*Brief*
Entries follow. Return each line that contains the word "referrer".

Start of Supplied information

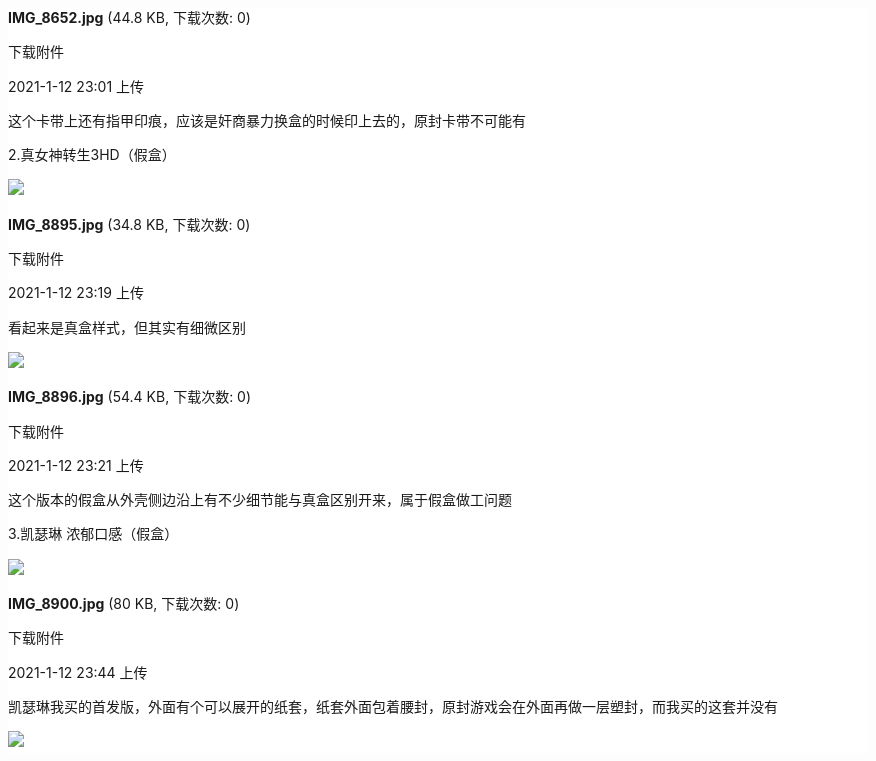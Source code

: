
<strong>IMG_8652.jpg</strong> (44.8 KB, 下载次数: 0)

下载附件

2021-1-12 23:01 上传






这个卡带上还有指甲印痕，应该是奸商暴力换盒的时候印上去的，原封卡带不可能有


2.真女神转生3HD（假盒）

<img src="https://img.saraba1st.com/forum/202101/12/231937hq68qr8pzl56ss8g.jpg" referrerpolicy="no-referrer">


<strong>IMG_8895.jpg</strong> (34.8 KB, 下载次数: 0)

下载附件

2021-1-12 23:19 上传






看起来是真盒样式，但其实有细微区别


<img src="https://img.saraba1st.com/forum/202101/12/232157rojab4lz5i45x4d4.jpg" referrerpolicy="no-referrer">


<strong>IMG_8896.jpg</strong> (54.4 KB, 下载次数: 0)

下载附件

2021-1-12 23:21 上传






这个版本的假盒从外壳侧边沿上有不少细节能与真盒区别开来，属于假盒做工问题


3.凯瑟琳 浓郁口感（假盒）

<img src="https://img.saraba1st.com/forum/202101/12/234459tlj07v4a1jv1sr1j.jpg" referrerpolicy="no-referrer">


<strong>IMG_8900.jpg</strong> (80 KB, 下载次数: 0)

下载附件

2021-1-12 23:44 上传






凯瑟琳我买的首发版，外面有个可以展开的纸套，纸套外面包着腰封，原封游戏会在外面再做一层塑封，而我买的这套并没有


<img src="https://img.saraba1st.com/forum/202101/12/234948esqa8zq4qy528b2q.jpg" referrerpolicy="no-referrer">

End of Supplied information

*Written response*
<img src="https://img.saraba1st.com/forum/202101/12/231937hq68qr8pzl56ss8g.jpg" referrerpolicy="no-referrer">
<img src="https://img.saraba1st.com/forum/202101/12/232157rojab4lz5i45x4d4.jpg" referrerpolicy="no-referrer">
<img src="https://img.saraba1st.com/forum/202101/12/234459tlj07v4a1jv1sr1j.jpg" referrerpolicy="no-referrer">
<img src="https://img.saraba1st.com/forum/202101/12/234948esqa8zq4qy528b2q.jpg" referrerpolicy="no-referrer">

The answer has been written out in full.